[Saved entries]
◆ ◆ ◆ ◆

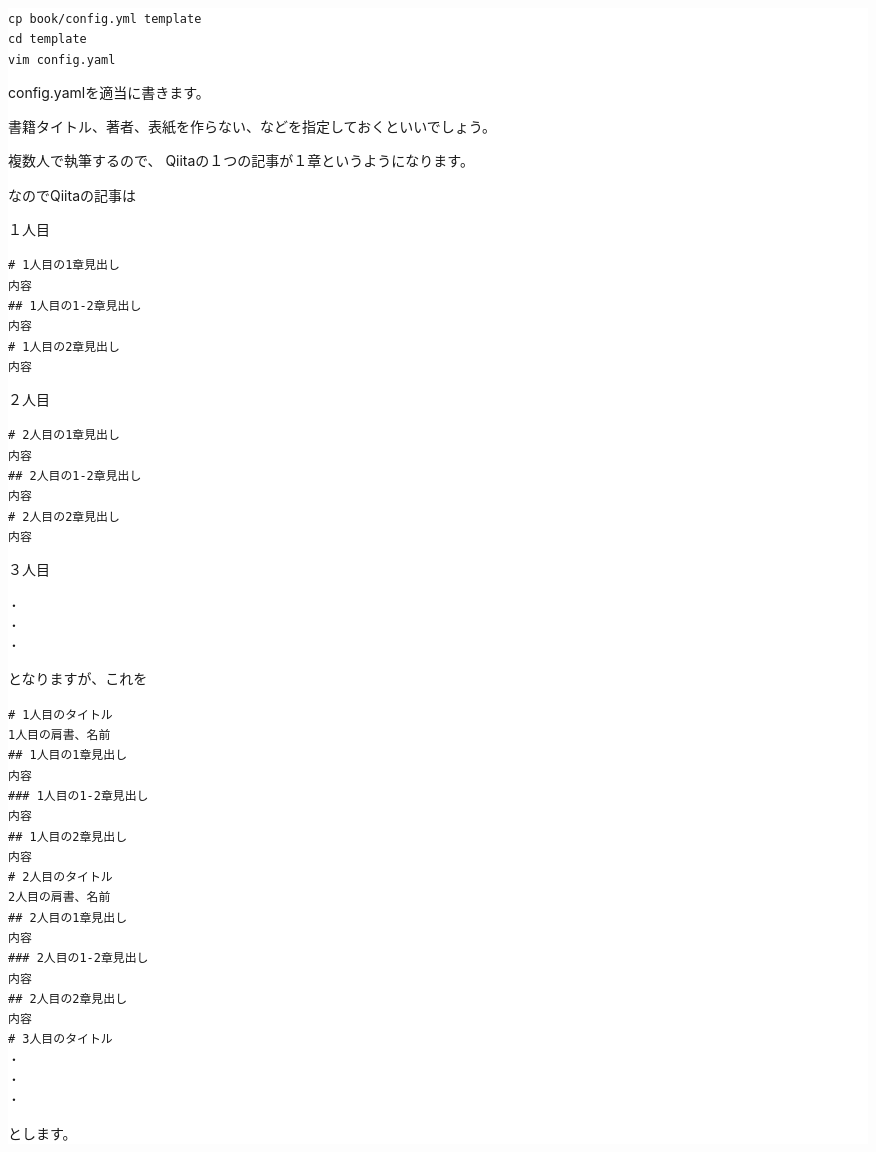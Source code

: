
 ```
cp book/config.yml template
cd template
vim config.yaml
```

config.yamlを適当に書きます。

書籍タイトル、著者、表紙を作らない、などを指定しておくといいでしょう。

複数人で執筆するので、
Qiitaの１つの記事が１章というようになります。

なのでQiitaの記事は

１人目

```
# 1人目の1章見出し
内容
## 1人目の1-2章見出し
内容
# 1人目の2章見出し
内容
```
２人目

```
# 2人目の1章見出し
内容
## 2人目の1-2章見出し
内容
# 2人目の2章見出し
内容
```
３人目

```
・
・
・
```

となりますが、これを


```
# 1人目のタイトル
1人目の肩書、名前
## 1人目の1章見出し
内容
### 1人目の1-2章見出し
内容
## 1人目の2章見出し
内容
# 2人目のタイトル
2人目の肩書、名前
## 2人目の1章見出し
内容
### 2人目の1-2章見出し
内容
## 2人目の2章見出し
内容
# 3人目のタイトル
・
・
・
```
とします。
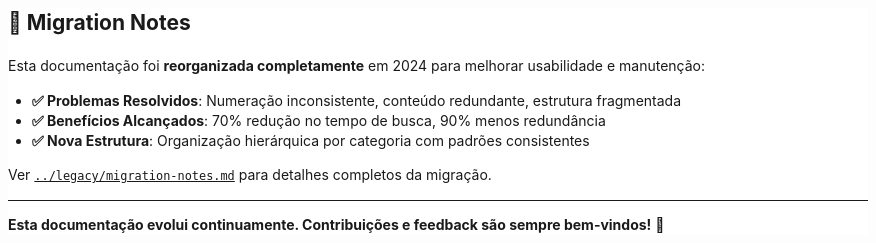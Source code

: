 
## 🔄 Migration Notes

Esta documentação foi **reorganizada completamente** em 2024 para melhorar usabilidade e manutenção:

- **✅ Problemas Resolvidos**: Numeração inconsistente, conteúdo redundante, estrutura fragmentada
- **✅ Benefícios Alcançados**: 70% redução no tempo de busca, 90% menos redundância
- **✅ Nova Estrutura**: Organização hierárquica por categoria com padrões consistentes

Ver [`../legacy/migration-notes.md`](../legacy/migration-notes.md) para detalhes completos da migração.

---

**Esta documentação evolui continuamente. Contribuições e feedback são sempre bem-vindos!** 🚀 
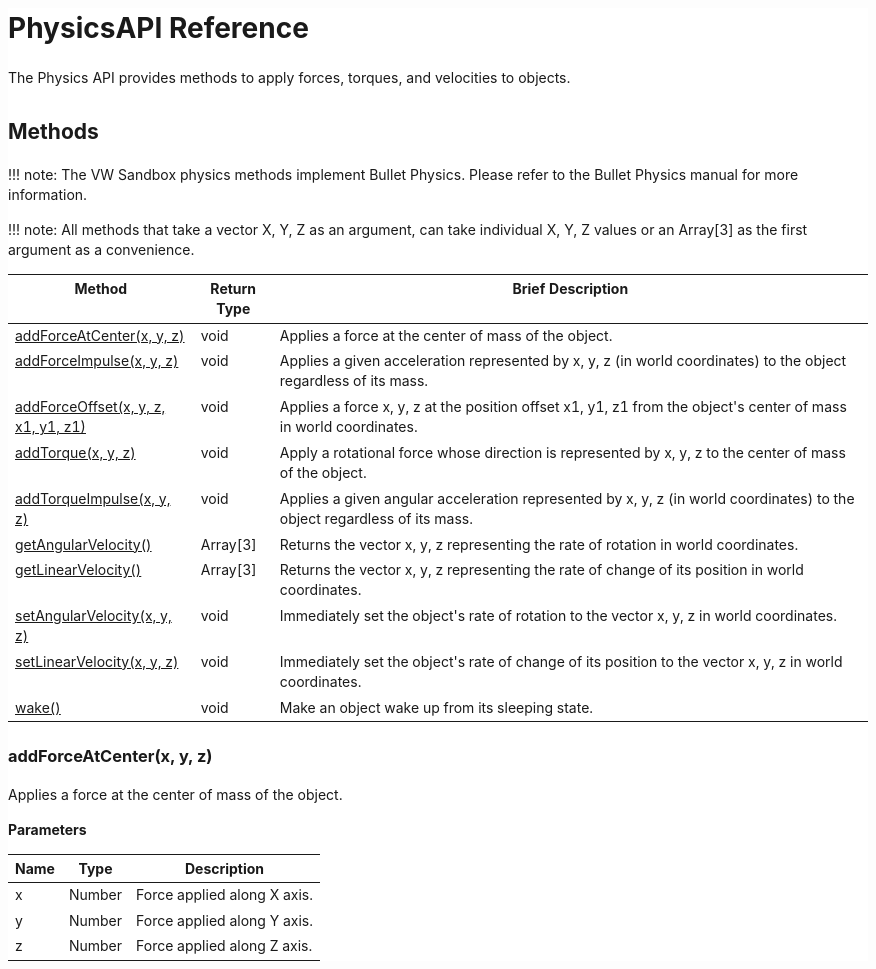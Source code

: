 

# PhysicsAPI Reference

The Physics API provides methods to apply forces, torques, and velocities to objects.


## Methods

!!! note:
	The VW Sandbox physics methods implement Bullet Physics.  Please refer to the Bullet Physics manual for more information.

!!! note:
	All methods that take a vector X, Y, Z as an argument, can take individual X, Y, Z values or an Array[3] as the first argument as a convenience.


Method 																| Return Type 	| Brief Description
------------------------------------------------------------------- | -------------	| -----------------
[addForceAtCenter(x, y, z)](addforceatcenterx-y-z)					| void			| Applies a force at the center of mass of the object.
[addForceImpulse(x, y, z)](addforceimpulsex-y-z)					| void			| Applies a given acceleration represented by x, y, z (in world coordinates) to the object regardless of its mass.
[addForceOffset(x, y, z, x1, y1, z1)](addforceoffsetx-y-z-x1-y1-z1)	| void 			| Applies a force x, y, z at the position offset x1, y1, z1 from the object's center of mass in world coordinates.
[addTorque(x, y, z)](addtorquex-y-z)								| void			| Apply a rotational force whose direction is represented by x, y, z to the center of mass of the object.
[addTorqueImpulse(x, y, z)](addtorqueimpulsex-y-z) 					| void			| Applies a given angular acceleration represented by x, y, z (in world coordinates) to the object regardless of its mass.
[getAngularVelocity()](getangularvelocity)							| Array[3]		| Returns the vector x, y, z representing the rate of rotation in world coordinates.
[getLinearVelocity()](getlinearvelocity)							| Array[3]		| Returns the vector x, y, z representing the rate of change of its position in world coordinates.
[setAngularVelocity(x, y, z)](setangularvelocityx-y-z-coords) 		| void			| Immediately set the object's rate of rotation to the vector x, y, z in world coordinates.
[setLinearVelocity(x, y, z)](setlinearvelocityx-y-z-coords) 		| void			| Immediately set the object's rate of change of its position to the vector x, y, z in world coordinates.
[wake()](#wake)														| void			| Make an object wake up from its sleeping state.


### addForceAtCenter(x, y, z)

Applies a force at the center of mass of the object.

**Parameters**

Name 		| Type 		| Description
----------- | --------- | ----------------------
x 			| Number 	| Force applied along X axis.
y 			| Number 	| Force applied along Y axis.
z 			| Number 	| Force applied along Z axis.
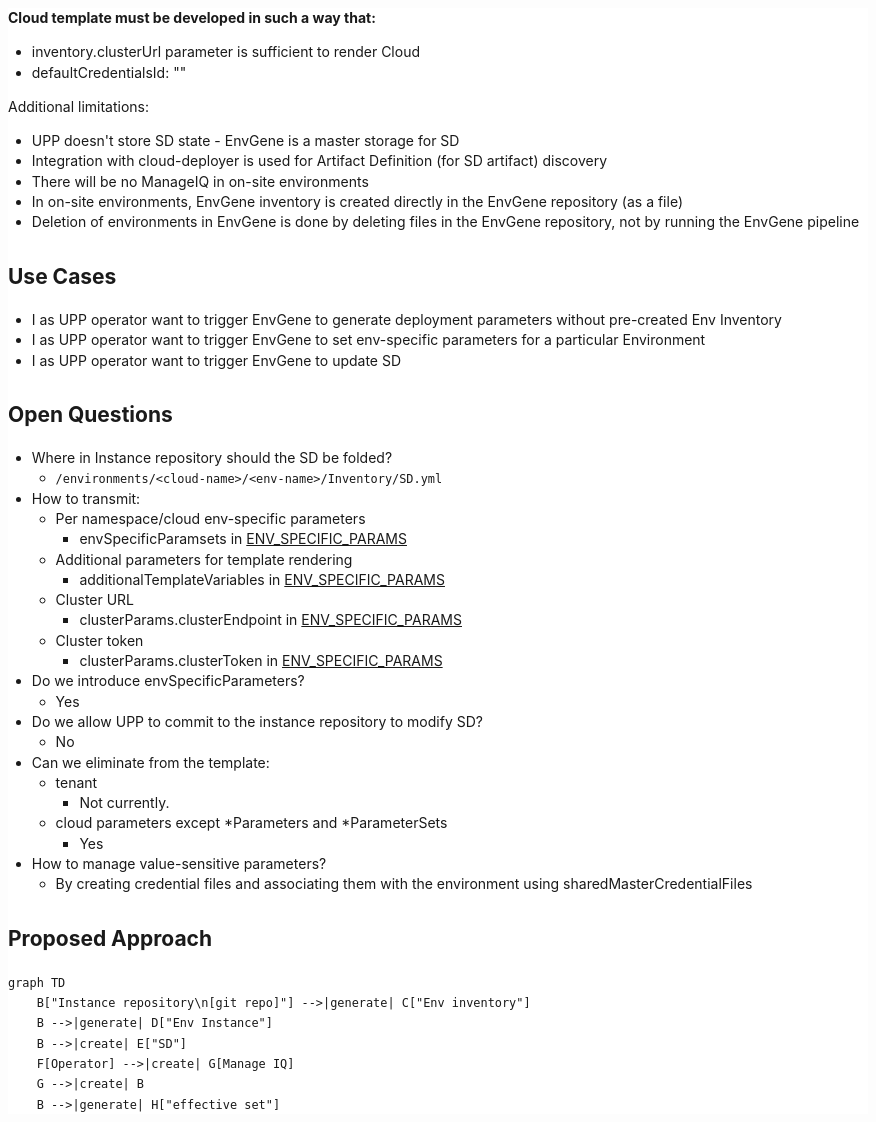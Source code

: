 **Cloud template must be developed in such a way that:**
- inventory.clusterUrl parameter is sufficient to render Cloud
- defaultCredentialsId: ""

Additional limitations:
- UPP doesn't store SD state - EnvGene is a master storage for SD
- Integration with cloud-deployer is used for Artifact Definition (for SD artifact) discovery
- There will be no ManageIQ in on-site environments
- In on-site environments, EnvGene inventory is created directly in the EnvGene repository (as a file)
- Deletion of environments in EnvGene is done by deleting files in the EnvGene repository, not by running the EnvGene pipeline

## Use Cases

- I as UPP operator want to trigger EnvGene to generate deployment parameters without pre-created Env Inventory
- I as UPP operator want to trigger EnvGene to set env-specific parameters for a particular Environment
- I as UPP operator want to trigger EnvGene to update SD

## Open Questions

- Where in Instance repository should the SD be folded?
  - `/environments/<cloud-name>/<env-name>/Inventory/SD.yml`
- How to transmit:
  - Per namespace/cloud env-specific parameters
    - envSpecificParamsets in [ENV_SPECIFIC_PARAMS](#env_specific_params)
  - Additional parameters for template rendering
    - additionalTemplateVariables in [ENV_SPECIFIC_PARAMS](#env_specific_params)
  - Cluster URL
    - clusterParams.clusterEndpoint in [ENV_SPECIFIC_PARAMS](#env_specific_params)
  - Cluster token
    - clusterParams.clusterToken in [ENV_SPECIFIC_PARAMS](#env_specific_params)
- Do we introduce envSpecificParameters?
  - Yes
- Do we allow UPP to commit to the instance repository to modify SD?
  - No
- Can we eliminate from the template:
  - tenant
    - Not currently. 
  - cloud parameters except *Parameters and *ParameterSets
    - Yes
- How to manage value-sensitive parameters?
  - By creating credential files and associating them with the environment using sharedMasterCredentialFiles

## Proposed Approach

```mermaid
graph TD
    B["Instance repository\n[git repo]"] -->|generate| C["Env inventory"]
    B -->|generate| D["Env Instance"]
    B -->|create| E["SD"]
    F[Operator] -->|create| G[Manage IQ]
    G -->|create| B
    B -->|generate| H["effective set"]
```
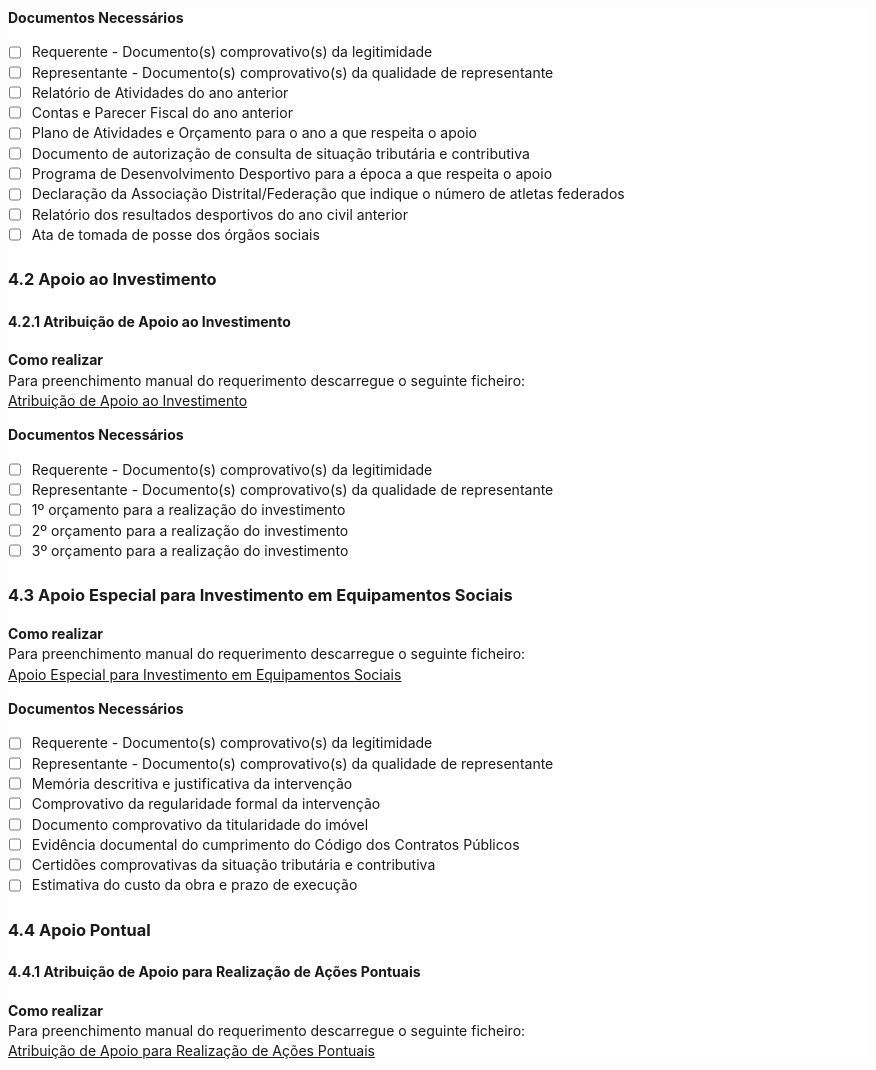 **Documentos Necessários**
- ☐ Requerente - Documento(s) comprovativo(s) da legitimidade
- ☐ Representante - Documento(s) comprovativo(s) da qualidade de representante
- ☐ Relatório de Atividades do ano anterior
- ☐ Contas e Parecer Fiscal do ano anterior
- ☐ Plano de Atividades e Orçamento para o ano a que respeita o apoio
- ☐ Documento de autorização de consulta de situação tributária e contributiva
- ☐ Programa de Desenvolvimento Desportivo para a época a que respeita o apoio
- ☐ Declaração da Associação Distrital/Federação que indique o número de atletas federados
- ☐ Relatório dos resultados desportivos do ano civil anterior
- ☐ Ata de tomada de posse dos órgãos sociais

### 4.2 Apoio ao Investimento
#### 4.2.1 Atribuição de Apoio ao Investimento

**Como realizar**  
Para preenchimento manual do requerimento descarregue o seguinte ficheiro:  
[Atribuição de Apoio ao Investimento](https://servicosonline.cm-aveiro.pt/GetRes.asp?docPop=form3715_At_Ap_Investimento.pdf)

**Documentos Necessários**
- ☐ Requerente - Documento(s) comprovativo(s) da legitimidade
- ☐ Representante - Documento(s) comprovativo(s) da qualidade de representante
- ☐ 1º orçamento para a realização do investimento
- ☐ 2º orçamento para a realização do investimento
- ☐ 3º orçamento para a realização do investimento

### 4.3 Apoio Especial para Investimento em Equipamentos Sociais

**Como realizar**  
Para preenchimento manual do requerimento descarregue o seguinte ficheiro:  
[Apoio Especial para Investimento em Equipamentos Sociais](https://servicosonline.cm-aveiro.pt/GetRes.asp?docPop=form3634_APOIO%20ESPECIAL%20PARA%20INVESTIMENTO%20EM%20EQUIPAMENTOS%20SOCIAIS.pdf)

**Documentos Necessários**
- ☐ Requerente - Documento(s) comprovativo(s) da legitimidade
- ☐ Representante - Documento(s) comprovativo(s) da qualidade de representante
- ☐ Memória descritiva e justificativa da intervenção
- ☐ Comprovativo da regularidade formal da intervenção
- ☐ Documento comprovativo da titularidade do imóvel
- ☐ Evidência documental do cumprimento do Código dos Contratos Públicos
- ☐ Certidões comprovativas da situação tributária e contributiva
- ☐ Estimativa do custo da obra e prazo de execução

### 4.4 Apoio Pontual
#### 4.4.1 Atribuição de Apoio para Realização de Ações Pontuais

**Como realizar**  
Para preenchimento manual do requerimento descarregue o seguinte ficheiro:  
[Atribuição de Apoio para Realização de Ações Pontuais](https://servicosonline.cm-aveiro.pt/GetRes.asp?docPop=form3716_At_Ativ_Pontuais.pdf)
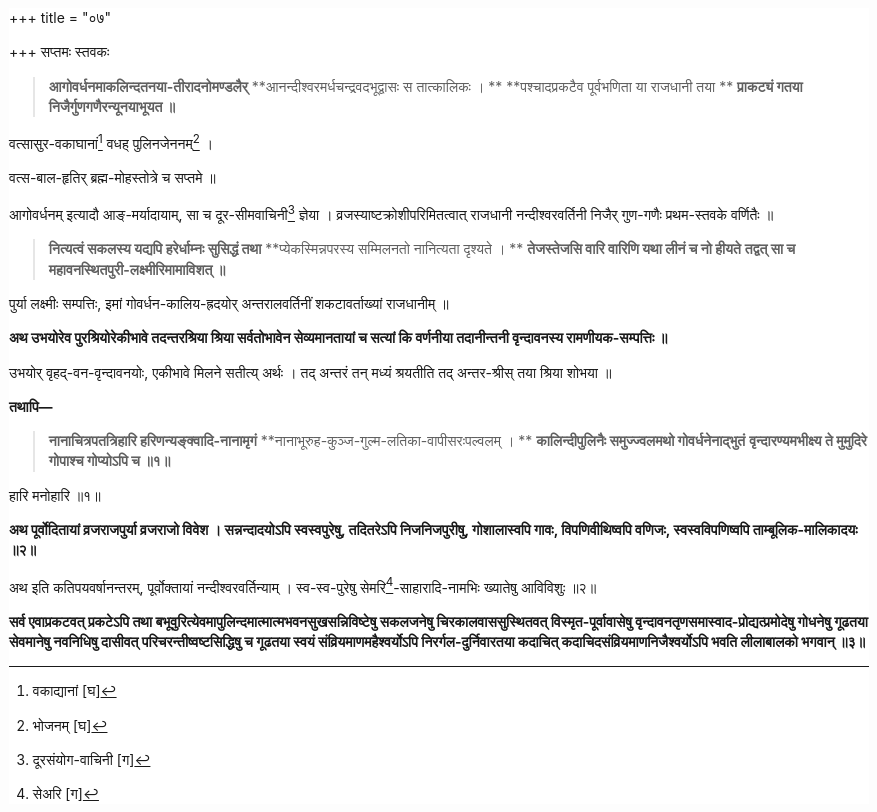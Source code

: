 +++
title = "०७"

+++
सप्तमः स्तवकः
> **आगोवर्धनमाकलिन्दतनया-तीरादनोमण्डलैर्**
> **आनन्दीश्वरमर्धचन्द्रवदभूद्वासः स तात्कालिकः । **
> **पश्चादप्रकटैव पूर्वभणिता या राजधानी तया **
> **प्राकट्यं गतया निजैर्गुणगणैरन्यूनयाभूयत ॥**

वत्सासुर-वकाघानां[^८०] वधह् पुलिनजेननम्[^८१] ।

[^८०]:
     वकाद्यानां [घ]


[^८१]:
     भोजनम् [घ]


वत्स-बाल-हृतिर् ब्रह्म-मोहस्तोत्रे च सप्तमे ॥

आगोवर्धनम् इत्यादौ आङ्-मर्यादायाम्, सा च दूर-सीमवाचिनी[^८२] ज्ञेया । व्रजस्याष्टक्रोशीपरिमितत्वात् राजधानी नन्दीश्वरवर्तिनी निजैर् गुण-गणैः प्रथम-स्तवके वर्णितैः ॥
> **नित्यत्वं सकलस्य यद्यपि हरेर्धाम्नः सुसिद्धं तथा**
> **प्येकस्मिन्नपरस्य सम्मिलनतो नानित्यता दृश्यते । **
> **तेजस्तेजसि वारि वारिणि यथा लीनं च नो हीयते**
> **तद्वत् सा च महावनस्थितपुरी-लक्ष्मीरिमामाविशत् ॥**

[^८२]:
     दूरसंयोग-वाचिनी [ग]


पुर्या लक्ष्मीः सम्पत्तिः, इमां गोवर्धन-कालिय-ह्रदयोर् अन्तरालवर्तिनीं शकटावर्ताख्यां राजधानीम् ॥

**अथ उभयोरेव पुरश्रियोरेकीभावे तदन्तरश्रिया श्रिया सर्वतोभावेन सेव्यमानतायां च सत्यां कि वर्णनीया तदानीन्तनी वृन्दावनस्य रामणीयक-सम्पत्तिः ॥**

उभयोर् वृहद्-वन-वृन्दावनयोः, एकीभावे मिलने सतीत्य् अर्थः । तद् अन्तरं तन् मध्यं श्रयतीति तद् अन्तर-श्रीस् तया श्रिया शोभया ॥

**तथापि—**
> **नानाचित्रपतत्रिहारि हरिणन्यङ्क्वादि-नानामृगं**
> **नानाभूरुह-कुञ्ज-गुल्म-लतिका-वापीसरःपल्वलम् । **
> **कालिन्दीपुलिनैः समुज्ज्वलमथो गोवर्धनेनाद्भुतं**
> **वृन्दारण्यमभीक्ष्य ते मुमुदिरे गोपाश्च गोप्योऽपि च ॥१॥**

हारि मनोहारि ॥१॥

**अथ पूर्वोदितायां व्रजराजपुर्या व्रजराजो विवेश । सन्नन्दादयोऽपि स्वस्वपुरेषु, तदितरेऽपि निजनिजपुरीषु, गोशालास्वपि गावः, विपणिवीथिष्वपि वणिजः, स्वस्वविपणिष्वपि ताम्बूलिक-मालिकादयः ॥२॥**

अथ इति कतिपयवर्षानन्तरम्, पूर्वोक्तायां नन्दीश्वरवर्तिन्याम् । स्व-स्व-पुरेषु सेमरि[^८३]-साहारादि-नामभिः ख्यातेषु आविविशुः ॥२॥

[^८३]:
     सेअरि [ग]


**सर्व एवाप्रकटवत् प्रकटेऽपि तथा बभूवुरित्येवमापुलिन्दमात्मात्मभवनसुखसन्निविष्टेषु सकलजनेषु चिरकालवाससुस्थितवत् विस्मृत-पूर्वावासेषु वृन्दावनतृणसमास्वाद-प्रोद्यत्प्रमोदेषु गोधनेषु गूढतया सेवमानेषु नवनिधिषु दासीवत् परिचरन्तीष्वष्टसिद्धिषु च गूढतया स्वयं संव्रियमाणमहैश्वर्योऽपि निरर्गल-दुर्निवारतया कदाचित् कदाचिदसंव्रियमाणनिजैश्वर्योऽपि भवति लीलाबालको भगवान् ॥३॥**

◆ ◆ ◆ ◆

* _What to do_:
Starting from the records above, filter out all lines except those containing the word "tributária".

* _Finished task_:
- ☐ Documento de autorização de consulta de situação tributária e contributiva
- ☐ Certidões comprovativas da situação tributária e contributiva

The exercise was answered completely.